#### DATA PROVIDED
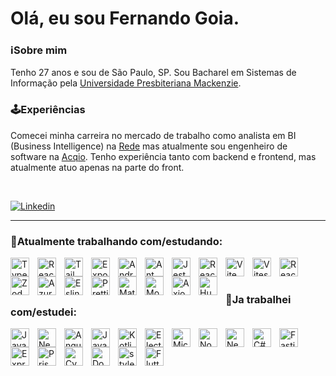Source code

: # Olá, eu sou Fernando Goia. 

### ℹSobre mim
Tenho 27 anos e sou de São Paulo, SP. Sou Bacharel em Sistemas de Informação pela [Universidade Presbiteriana Mackenzie](https://www.mackenzie.br/). 

### 🕹Experiências

Comecei minha carreira no mercado de trabalho como analista em BI (Business Intelligence) na [Rede](https://www.userede.com.br/) mas atualmente sou engenheiro de software na [Acqio](https://acqio.com.br/). Tenho experiência tanto com backend e frontend, mas atualmente atuo apenas na parte do front. 

<br>

<p align="left">
    <a href="https://www.linkedin.com/in/frnndgoia">
        <img 
            alt="Linkedin" 
            title="Linkedin de Fernando Goia" 
            src="https://img.shields.io/badge/LinkedIn-0077B5?style=for-the-badge&logo=linkedin&logoColor=white"
        />
    </a>
</p>

---

### 🤖Atualmente trabalhando com/estudando:
<p align="left">
<img 
    align="left" 
    alt="TypeScript"
    title="TypeScript" 
    width="30px" 
    style="padding-right: 10px;" 
    src="https://cdn.jsdelivr.net/gh/devicons/devicon@latest/icons/typescript/typescript-original.svg" 
/>
<img 
    align="left" 
    alt="React e React Native"
    title="React e React Native" 
    width="30px" 
    style="padding-right: 10px;" 
    src="https://cdn.jsdelivr.net/gh/devicons/devicon@latest/icons/react/react-original.svg" 
/>
    <img 
    align="left" 
    alt="Tailwind" 
    title="Tailwind"
    width="30px" 
    style="padding-right: 10px;" 
    src="https://cdn.jsdelivr.net/gh/devicons/devicon@latest/icons/tailwindcss/tailwindcss-original.svg" 
/>
    <img 
    align="left" 
    alt="Expo Go" 
    title="Expo Go"
    width="30px" 
    style="padding-right: 10px;" 
    src="https://www.cdnlogo.com/logos/e/72/expo-go-app.svg" 
/>
    <img 
    align="left" 
    alt="Android" 
    title="Android"
    width="30px" 
    style="padding-right: 10px;" 
    src="https://cdn.jsdelivr.net/gh/devicons/devicon@latest/icons/android/android-plain.svg" 
/>
    <img 
    align="left" 
    alt="Ant Design" 
    title="Ant Design"
    width="30px" 
    style="padding-right: 10px;" 
    src="https://cdn.jsdelivr.net/gh/devicons/devicon@latest/icons/antdesign/antdesign-original.svg" 
/>
    <img 
    align="left" 
    alt="Jest" 
    title="Jest"
    width="30px" 
    style="padding-right: 10px;" 
    src="https://cdn.jsdelivr.net/gh/devicons/devicon@latest/icons/jest/jest-plain.svg" 
/>
     <img 
    align="left" 
    alt="React Testing Library" 
    title="React Testing Library"
    width="30px" 
    style="padding-right: 10px;" 
    src="https://seeklogo.com/images/T/testing-library-logo-FFB8C5C0B6-seeklogo.com.png" 
/>
     <img 
    align="left" 
    alt="Vite" 
    title="Vite"
    width="30px" 
    style="padding-right: 10px;" 
    src="https://cdn.jsdelivr.net/gh/devicons/devicon@latest/icons/vitejs/vitejs-original.svg" 
/>
    <img 
    align="left" 
    alt="Vitest" 
    title="Vitest"
    width="30px" 
    style="padding-right: 10px;" 
    src="https://cdn.jsdelivr.net/gh/devicons/devicon@latest/icons/vitest/vitest-original.svg" 
/>
    <img 
    align="left" 
    alt="React Hook Forms" 
    title="React Hook Forms"
    width="30px" 
    style="padding-right: 10px;" 
    src="https://react-hook-form.com/images/logo/react-hook-form-logo-only.svg" 
/>
     <img 
    align="left" 
    alt="Zod" 
    title="Zod"
    width="30px" 
    style="padding-right: 10px;" 
    src="https://seeklogo.com/images/Z/zod-logo-B57E684330-seeklogo.com.png" 
/>
    <img 
    align="left" 
    alt="Azure Devops" 
    title="Azure Devops"
    width="30px" 
    style="padding-right: 10px;" 
    src="https://cdn.jsdelivr.net/gh/devicons/devicon@latest/icons/azuredevops/azuredevops-original.svg" 
/>
     <img 
    align="left" 
    alt="Eslint" 
    title="Eslint"
    width="30px" 
    style="padding-right: 10px;" 
    src="https://cdn.jsdelivr.net/gh/devicons/devicon@latest/icons/eslint/eslint-original.svg" 
/>
    <img 
    align="left" 
    alt="Prettier" 
    title="Prettier"
    width="30px" 
    style="padding-right: 10px;" 
    src="https://brandslogos.com/wp-content/uploads/images/large/prettier-logo.png" 
/>
    <a href="https://mui.com/material-ui/">
    <img 
    align="left" 
    alt="Material UI" 
    title="Material UI"
    width="30px" 
    style="padding-right: 10px;" 
    src="https://cdn.jsdelivr.net/gh/devicons/devicon@latest/icons/materialui/materialui-original.svg" 
/>
        </a>
    <a href="https://mswjs.io/">
    <img 
    align="left" 
    alt="Mock Service Worker" 
    title="Mock Service Worker"
    width="30px" 
    style="padding-right: 10px;" 
    src="https://seeklogo.com/images/M/msw-mock-service-worker-logo-88A2A26653-seeklogo.com.png" 
/></a>
    <a href="https://axios-http.com/">
    <img 
    align="left" 
    alt="Axios" 
    title="Axios"
    width="30px" 
    style="padding-right: 10px;" 
    src="https://velog.velcdn.com/images/yeol/post/5c4df441-9d77-4ed9-a2d2-e251a7dcb9cc/image.png" 
/></a>
    <a href="https://axios-http.com/">
    <img 
    align="left" 
    alt="Husky" 
    title="Husky"
    width="30px" 
    style="padding-right: 10px;" 
    src="https://em-content.zobj.net/source/microsoft/309/dog-face_1f436.png" 
/></a>
</p> <br><br>

### 🤖Ja trabalhei com/estudei:
<p align="left">
<img 
    align="left" 
    alt="JavaScript" 
    title="JavaScript"
    width="30px" 
    style="padding-right: 10px;" 
    src="https://cdn.jsdelivr.net/gh/devicons/devicon@latest/icons/javascript/javascript-original.svg" 
/>
    <img 
    align="left" 
    alt="Next.js" 
    title="Next.js"
    width="30px" 
    style="padding-right: 10px;" 
    src="https://cdn.jsdelivr.net/gh/devicons/devicon@latest/icons/nextjs/nextjs-original.svg" 
/>
        <img 
    align="left" 
    alt="Angular" 
    title="Angular"
    width="30px" 
    style="padding-right: 10px;" 
    src="https://cdn.jsdelivr.net/gh/devicons/devicon@latest/icons/angularjs/angularjs-original.svg" 
/>
    <img 
    align="left" 
    alt="Java" 
    title="Java"
    width="30px" 
    style="padding-right: 10px;" 
    src="https://cdn.jsdelivr.net/gh/devicons/devicon@latest/icons/java/java-original.svg" 
/>
    <img 
    align="left" 
    alt="Kotlin" 
    title="Kotlin"
    width="30px" 
    style="padding-right: 10px;" 
    src="https://cdn.jsdelivr.net/gh/devicons/devicon@latest/icons/kotlin/kotlin-original.svg" 
/>
    <img 
    align="left" 
    alt="Electron" 
    title="Electron"
    width="30px" 
    style="padding-right: 10px;" 
    src="https://cdn.jsdelivr.net/gh/devicons/devicon@latest/icons/electron/electron-original.svg" 
/>
    <img 
    align="left" 
    alt="Microsoft SQL Server" 
    title="Microsoft SQL Server"
    width="30px" 
    style="padding-right: 10px;" 
    src="https://cdn.jsdelivr.net/gh/devicons/devicon@latest/icons/microsoftsqlserver/microsoftsqlserver-original.svg" 
/>
    <img 
    align="left" 
    alt="Node JS" 
    title="Node JS"
    width="30px" 
    style="padding-right: 10px;" 
    src="https://cdn.jsdelivr.net/gh/devicons/devicon@latest/icons/nodejs/nodejs-original.svg" 
/>
    <img 
    align="left" 
    alt="Nest JS" 
    title="Nest JS"
    width="30px" 
    style="padding-right: 10px;" 
    src="https://cdn.jsdelivr.net/gh/devicons/devicon@latest/icons/nestjs/nestjs-original.svg" 
/> <img 
    align="left" 
    alt="C#" 
    title="C#"
    width="30px" 
    style="padding-right: 10px;" 
    src="https://cdn.jsdelivr.net/gh/devicons/devicon@latest/icons/csharp/csharp-original.svg" 
/>
    <img 
    align="left" 
    alt="Fastify" 
    title="Fastify"
    width="30px" 
    style="padding-right: 10px;" 
    src="https://cdn.jsdelivr.net/gh/devicons/devicon@latest/icons/fastify/fastify-plain.svg" 
/>
    <img 
    align="left" 
    alt="Express" 
    title="Express"
    width="30px" 
    style="padding-right: 10px;" 
    src="https://cdn.jsdelivr.net/gh/devicons/devicon@latest/icons/express/express-original.svg" 
/>
    <img 
    align="left" 
    alt="Prisma" 
    title="Prisma"
    width="30px" 
    style="padding-right: 10px;" 
    src="https://cdn.jsdelivr.net/gh/devicons/devicon@latest/icons/prisma/prisma-original.svg" 
/>
    <img 
    align="left" 
    alt="Cypress" 
    title="Cypress"
    width="30px" 
    style="padding-right: 10px;" 
    src="https://cdn.jsdelivr.net/gh/devicons/devicon@latest/icons/cypressio/cypressio-original.svg" 
/>
    <img 
    align="left" 
    alt="Docker" 
    title="Docker"
    width="30px" 
    style="padding-right: 10px;" 
    src="https://cdn.jsdelivr.net/gh/devicons/devicon@latest/icons/docker/docker-plain.svg" 
/>
    <img 
    align="left" 
    alt="styled-components" 
    title="styled-components"
    width="30px" 
    style="padding-right: 10px;" 
    src="https://www.cdnlogo.com/logos/s/10/styled-components.svg" 
/>
    <img 
    align="left" 
    alt="Flutter" 
    title="Flutter"
    width="30px" 
    style="padding-right: 10px;" 
    src="https://cdn.jsdelivr.net/gh/devicons/devicon@latest/icons/flutter/flutter-original.svg" 
/>
</p>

#### WHAT THE TASK REQUIRES
Search the material above for the string "Native". Show every line that holds it.

#### RESULT OF THE EXERCISE
    alt="React e React Native"
    title="React e React Native" 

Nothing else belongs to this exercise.